## Your task
For each entry, repeat the text exactly and omit any picture it holds.

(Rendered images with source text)
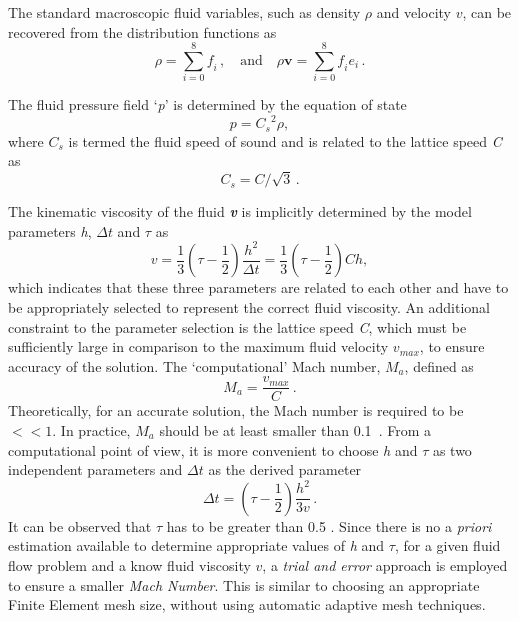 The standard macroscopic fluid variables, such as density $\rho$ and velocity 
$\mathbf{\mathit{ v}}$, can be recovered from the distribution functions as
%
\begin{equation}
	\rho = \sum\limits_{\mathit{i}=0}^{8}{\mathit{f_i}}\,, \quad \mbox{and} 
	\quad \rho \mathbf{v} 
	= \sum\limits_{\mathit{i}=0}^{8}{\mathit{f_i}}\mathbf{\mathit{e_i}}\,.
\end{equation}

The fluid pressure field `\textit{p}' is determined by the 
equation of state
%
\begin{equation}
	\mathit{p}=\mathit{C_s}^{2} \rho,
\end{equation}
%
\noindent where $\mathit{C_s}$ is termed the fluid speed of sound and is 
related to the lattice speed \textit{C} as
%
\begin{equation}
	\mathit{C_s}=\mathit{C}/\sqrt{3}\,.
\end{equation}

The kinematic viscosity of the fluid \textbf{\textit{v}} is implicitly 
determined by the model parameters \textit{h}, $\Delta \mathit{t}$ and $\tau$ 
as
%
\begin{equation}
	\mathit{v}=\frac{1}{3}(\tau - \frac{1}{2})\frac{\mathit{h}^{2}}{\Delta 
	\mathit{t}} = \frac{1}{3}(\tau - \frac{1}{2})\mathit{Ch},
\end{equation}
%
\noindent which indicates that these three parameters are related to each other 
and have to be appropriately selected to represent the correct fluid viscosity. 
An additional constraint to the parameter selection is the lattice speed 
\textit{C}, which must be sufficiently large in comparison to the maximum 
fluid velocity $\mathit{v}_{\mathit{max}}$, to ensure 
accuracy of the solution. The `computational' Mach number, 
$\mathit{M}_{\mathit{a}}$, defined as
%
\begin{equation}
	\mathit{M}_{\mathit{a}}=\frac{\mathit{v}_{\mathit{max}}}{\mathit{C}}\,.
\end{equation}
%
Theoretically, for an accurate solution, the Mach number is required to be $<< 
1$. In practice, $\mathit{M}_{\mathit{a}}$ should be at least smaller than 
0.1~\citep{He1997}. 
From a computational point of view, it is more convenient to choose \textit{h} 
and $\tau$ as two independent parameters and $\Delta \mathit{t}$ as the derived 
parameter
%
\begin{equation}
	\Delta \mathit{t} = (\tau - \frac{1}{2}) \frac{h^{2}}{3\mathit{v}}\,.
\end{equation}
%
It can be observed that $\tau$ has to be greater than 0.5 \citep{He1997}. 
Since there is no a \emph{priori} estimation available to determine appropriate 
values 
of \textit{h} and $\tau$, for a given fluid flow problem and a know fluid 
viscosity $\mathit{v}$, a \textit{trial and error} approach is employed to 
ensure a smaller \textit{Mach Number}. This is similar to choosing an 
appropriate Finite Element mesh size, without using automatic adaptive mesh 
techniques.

## Answer box
 The standard macroscopic fluid variables, such as density $\rho$ and velocity 
$\mathbf{\mathit{ v}}$, can be recovered from the distribution functions as
%
\begin{equation}
	\rho = \sum\limits_{\mathit{i}=0}^{8}{\mathit{f_i}}\,, \quad \mbox{and} 
	\quad \rho \mathbf{v} 
	= \sum\limits_{\mathit{i}=0}^{8}{\mathit{f_i}}\mathbf{\mathit{e_i}}\,.
\end{equation}

The fluid pressure field `\textit{p}' is determined by the 
equation of state
%
\begin{equation}
	\mathit{p}=\mathit{C_s}^{2} \rho,
\end{equation}
%
\noindent where $\mathit{C_s}$ is termed the fluid speed of sound and is 
related to the lattice speed \textit{C} as
%
\begin{equation}
	\mathit{C_s}=\mathit{C}/\sqrt{3}\,.
\end{equation}

The kinematic viscosity of the fluid \textbf{\textit{v}} is implicitly 
determined by the model parameters \textit{h}, $\Delta \mathit{t}$ and $\tau$ 
as
%
\begin{equation}
	\mathit{v}=\frac{1}{3}(\tau - \frac{1}{2})\frac{\mathit{h}^{2}}{\Delta 
	\mathit{t}} = \frac{1}{3}(\tau - \frac{1}{2})\mathit{Ch},
\end{equation}
%
\noindent which indicates that these three parameters are related to each other 
and have to be appropriately selected to represent the correct fluid viscosity. 
An additional constraint to the parameter selection is the lattice speed 
\textit{C}, which must be sufficiently large in comparison to the maximum 
fluid velocity $\mathit{v}_{\mathit{max}}$, to ensure 
accuracy of the solution. The `computational' Mach number, 
$\mathit{M}_{\mathit{a}}$, defined as
%
\begin{equation}
	\mathit{M}_{\mathit{a}}=\frac{\mathit{v}_{\mathit{max}}}{\mathit{C}}\,.
\end{equation}
%
Theoretically, for an accurate solution, the Mach number is required to be $<< 
1$. In practice, $\mathit{M}_{\mathit{a}}$ should be at least smaller than 
0.1~\citep{He1997}. 
From a computational point of view, it is more convenient to choose \textit{h} 
and $\tau$ as two independent parameters and $\Delta \mathit{t}$ as the derived 
parameter
%
\begin{equation}
	\Delta \mathit{t} = (\tau - \frac{1}{2}) \frac{h^{2}}{3\mathit{v}}\,.
\end{equation}
%
It can be observed that $\tau$ has to be greater than 0.5 \citep{He1997}. 
Since there is no a \emph{priori} estimation available to determine appropriate 
values 
of \textit{h} and $\tau$, for a given fluid flow problem and a know fluid 
viscosity $\mathit{v}$, a \textit{trial and error} approach is employed to 
ensure a smaller \textit{Mach Number}. This is similar to choosing an 
appropriate Finite Element mesh size, without using automatic adaptive mesh 
techniques.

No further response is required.